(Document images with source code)
╔══

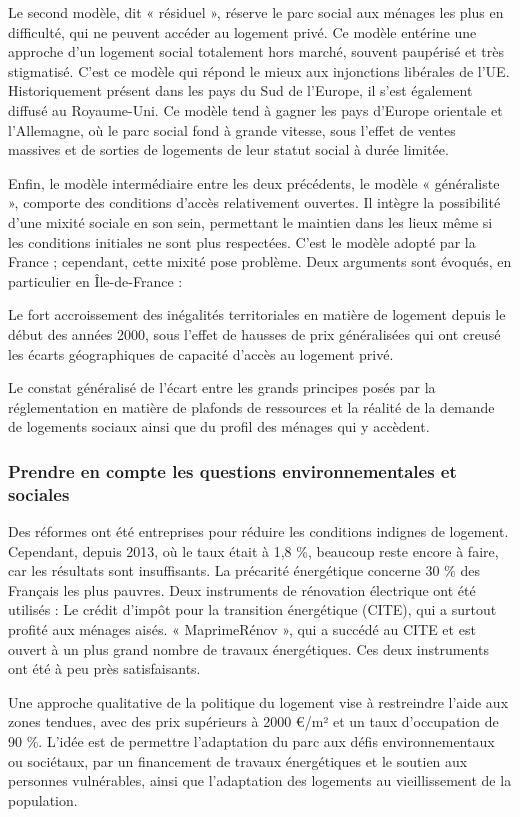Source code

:\documentclass[a4paper, 12pt]{report}
\begin{document}
Le second modèle, dit « résiduel », réserve le parc social aux ménages les plus en difficulté, qui ne peuvent accéder au logement privé. Ce modèle entérine une approche d’un logement social totalement hors marché, souvent paupérisé et très stigmatisé. C’est ce modèle qui répond le mieux aux injonctions libérales de l’UE. Historiquement présent dans les pays du Sud de l’Europe, il s’est également diffusé au Royaume-Uni. Ce modèle tend à gagner les pays d’Europe orientale et l’Allemagne, où le parc social fond à grande vitesse, sous l’effet de ventes massives et de sorties de logements de leur statut social à durée limitée.

Enfin, le modèle intermédiaire entre les deux précédents, le modèle « généraliste », comporte des conditions d’accès relativement ouvertes. Il intègre la possibilité d’une mixité sociale en son sein, permettant le maintien dans les lieux même si les conditions initiales ne sont plus respectées. C’est le modèle adopté par la France ; cependant, cette mixité pose problème. Deux arguments sont évoqués, en particulier en Île-de-France : 

Le fort accroissement des inégalités territoriales en matière de logement depuis le début des années 2000, sous l’effet de hausses de prix généralisées qui ont creusé les écarts géographiques de capacité d’accès au logement privé.

Le constat généralisé de l’écart entre les grands principes posés par la réglementation en matière de plafonds de ressources et la réalité de la demande de logements sociaux ainsi que du profil des ménages qui y accèdent.

\subsubsection{Prendre en compte les questions environnementales et sociales}

Des réformes ont été entreprises pour réduire les conditions indignes de logement. Cependant, depuis 2013, où le taux était à 1,8 \%, beaucoup reste encore à faire, car les résultats sont insuffisants. La précarité énergétique concerne 30 \% des Français les plus pauvres. Deux instruments de rénovation électrique ont été utilisés : Le crédit d’impôt pour la transition énergétique (CITE), qui a surtout profité aux ménages aisés. « MaprimeRénov », qui a succédé au CITE et est ouvert à un plus grand nombre de travaux énergétiques. Ces deux instruments ont été à peu près satisfaisants.

Une approche qualitative de la politique du logement vise à restreindre l’aide aux zones tendues, avec des prix supérieurs à 2000 €/m² et un taux d’occupation de 90 \%. L’idée est de permettre l’adaptation du parc aux défis environnementaux ou sociétaux, par un financement de travaux énergétiques et le soutien aux personnes vulnérables, ainsi que l’adaptation des logements au vieillissement de la population.
\end{document}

╚══

## WHAT TO DO
The entries above, every one of them, should be retyped exactly, with no pictures carried over.

## EXPECTED ANSWER
Source code

:\documentclass[a4paper, 12pt]{report}
\begin{document}
Le second modèle, dit « résiduel », réserve le parc social aux ménages les plus en difficulté, qui ne peuvent accéder au logement privé. Ce modèle entérine une approche d’un logement social totalement hors marché, souvent paupérisé et très stigmatisé. C’est ce modèle qui répond le mieux aux injonctions libérales de l’UE. Historiquement présent dans les pays du Sud de l’Europe, il s’est également diffusé au Royaume-Uni. Ce modèle tend à gagner les pays d’Europe orientale et l’Allemagne, où le parc social fond à grande vitesse, sous l’effet de ventes massives et de sorties de logements de leur statut social à durée limitée.

Enfin, le modèle intermédiaire entre les deux précédents, le modèle « généraliste », comporte des conditions d’accès relativement ouvertes. Il intègre la possibilité d’une mixité sociale en son sein, permettant le maintien dans les lieux même si les conditions initiales ne sont plus respectées. C’est le modèle adopté par la France ; cependant, cette mixité pose problème. Deux arguments sont évoqués, en particulier en Île-de-France : 

Le fort accroissement des inégalités territoriales en matière de logement depuis le début des années 2000, sous l’effet de hausses de prix généralisées qui ont creusé les écarts géographiques de capacité d’accès au logement privé.

Le constat généralisé de l’écart entre les grands principes posés par la réglementation en matière de plafonds de ressources et la réalité de la demande de logements sociaux ainsi que du profil des ménages qui y accèdent.

\subsubsection{Prendre en compte les questions environnementales et sociales}

Des réformes ont été entreprises pour réduire les conditions indignes de logement. Cependant, depuis 2013, où le taux était à 1,8 \%, beaucoup reste encore à faire, car les résultats sont insuffisants. La précarité énergétique concerne 30 \% des Français les plus pauvres. Deux instruments de rénovation électrique ont été utilisés : Le crédit d’impôt pour la transition énergétique (CITE), qui a surtout profité aux ménages aisés. « MaprimeRénov », qui a succédé au CITE et est ouvert à un plus grand nombre de travaux énergétiques. Ces deux instruments ont été à peu près satisfaisants.

Une approche qualitative de la politique du logement vise à restreindre l’aide aux zones tendues, avec des prix supérieurs à 2000 €/m² et un taux d’occupation de 90 \%. L’idée est de permettre l’adaptation du parc aux défis environnementaux ou sociétaux, par un financement de travaux énergétiques et le soutien aux personnes vulnérables, ainsi que l’adaptation des logements au vieillissement de la population.
\end{document}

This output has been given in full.